La ceremonia de los Oscar no es sólo la que se celebra cada año en Los Ángeles. También hay una en cada casa. En cada casa cinéfila. En la mía es tradición quedarnos dormidos. Antes de que empiece la ceremonia. Otros se quedan fritos durante ella. Mi tradición también manda enterarme en la mañana del lunes viendo periódicos y curioseando en las redes, quienes se llevaron los premios. Luego ya los telediarios machacan con el asunto todo el día. Por la noche estás de Oscar hasta la sopa. Una sopa protéica de lunes con fideos y jamón de York.

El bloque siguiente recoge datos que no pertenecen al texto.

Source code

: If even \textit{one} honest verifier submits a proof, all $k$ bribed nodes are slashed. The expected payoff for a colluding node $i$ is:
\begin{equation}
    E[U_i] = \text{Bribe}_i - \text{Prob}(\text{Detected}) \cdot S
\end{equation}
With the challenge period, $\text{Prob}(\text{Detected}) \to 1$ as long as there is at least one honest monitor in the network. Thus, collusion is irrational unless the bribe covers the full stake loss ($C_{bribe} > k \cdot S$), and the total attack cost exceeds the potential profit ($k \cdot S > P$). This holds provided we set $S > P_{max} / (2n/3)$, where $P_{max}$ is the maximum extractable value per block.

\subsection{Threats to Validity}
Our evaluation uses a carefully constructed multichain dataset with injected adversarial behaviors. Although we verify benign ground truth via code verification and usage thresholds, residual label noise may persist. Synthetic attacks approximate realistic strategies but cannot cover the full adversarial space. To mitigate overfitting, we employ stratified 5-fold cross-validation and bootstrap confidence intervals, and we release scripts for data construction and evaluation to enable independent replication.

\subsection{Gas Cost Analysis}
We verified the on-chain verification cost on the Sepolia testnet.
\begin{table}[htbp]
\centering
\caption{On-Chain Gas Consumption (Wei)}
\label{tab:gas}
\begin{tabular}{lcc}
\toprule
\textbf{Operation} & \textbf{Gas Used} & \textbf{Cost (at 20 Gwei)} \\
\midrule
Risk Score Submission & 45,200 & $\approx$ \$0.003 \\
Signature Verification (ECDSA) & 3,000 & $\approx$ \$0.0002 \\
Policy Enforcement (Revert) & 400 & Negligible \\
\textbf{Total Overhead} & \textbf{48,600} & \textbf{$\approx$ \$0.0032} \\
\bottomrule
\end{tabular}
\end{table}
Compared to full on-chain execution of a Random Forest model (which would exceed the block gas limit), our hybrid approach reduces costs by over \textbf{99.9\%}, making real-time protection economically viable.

Las horas previas a la entrega de galardones son de gran nerviosismo. Quiero decir, para mí. He de asegurarme de tener jamón, vino, queso, aceitunas y unas patatas fritas de bolsa de una calidad (y precio) algo mejor y mayor que las de cualquier sábado noche para ver el debate de La Sexta o una película. Unas patatas fritas como de final de Champion. No de final de Copa del Rey, que pueden estar algo manías. Tampoco patatas de un Alavés-Leganés, que es ocasión entretenida pero tampoco como para tirar la casa por la ventana, con perdón del tópico. Una vez tiré la casa por la ventana y me quedé con la ventana. Tuve que mudarme, claro. Me llevé la ventana. A través de ella veo ahora la vida. O sea, veo que no tengo que decir frases hechas ni tirar nada por la ventana. También me preocupa el vestuario. Para ver los Oscar, digo. Una cosa es estar en pijama y otra estar impresentable, con toda esa gente detrás (o es delante) en la pantalla, tan elegante y maqueada. Y eso que ya saben lo que opina Harvey Keitel, «un actor siempre está desnudo en la pantalla, aunque esté vestido».

Para mí el cine son cuatrocientas butacas que llenar, decía Hitchcock . Para mí es casi siempre gozo. No al estilo de Azorín, que opinaba que el cine siempre ha de dar sosiego, no al estilo, tampoco, de Hitchcock, que creía casi solamente en el suspense. A mí el único suspense de esta noche será si la tele funcionará o no luego de meterle por la tarde un calentón-maratón de capítulos sobre un hombre que odia la tele pero se ve obligado a realizar informes sobre sus emisiones. Al final se cree presentador estrella, se vuelve loco de tantos meses sin hacer otra cosa que visionar programas y coge a un amigo llamado Sancho y se van por ahí a pelear contra las parabólicas, que confunde con gigantes. Si fuera película, yo creo que le podrían dar un Oscar. O un Goya. Cuya ceremonia también me produce nervios. Pero eso es otra película. Otro artículo, quiero decir.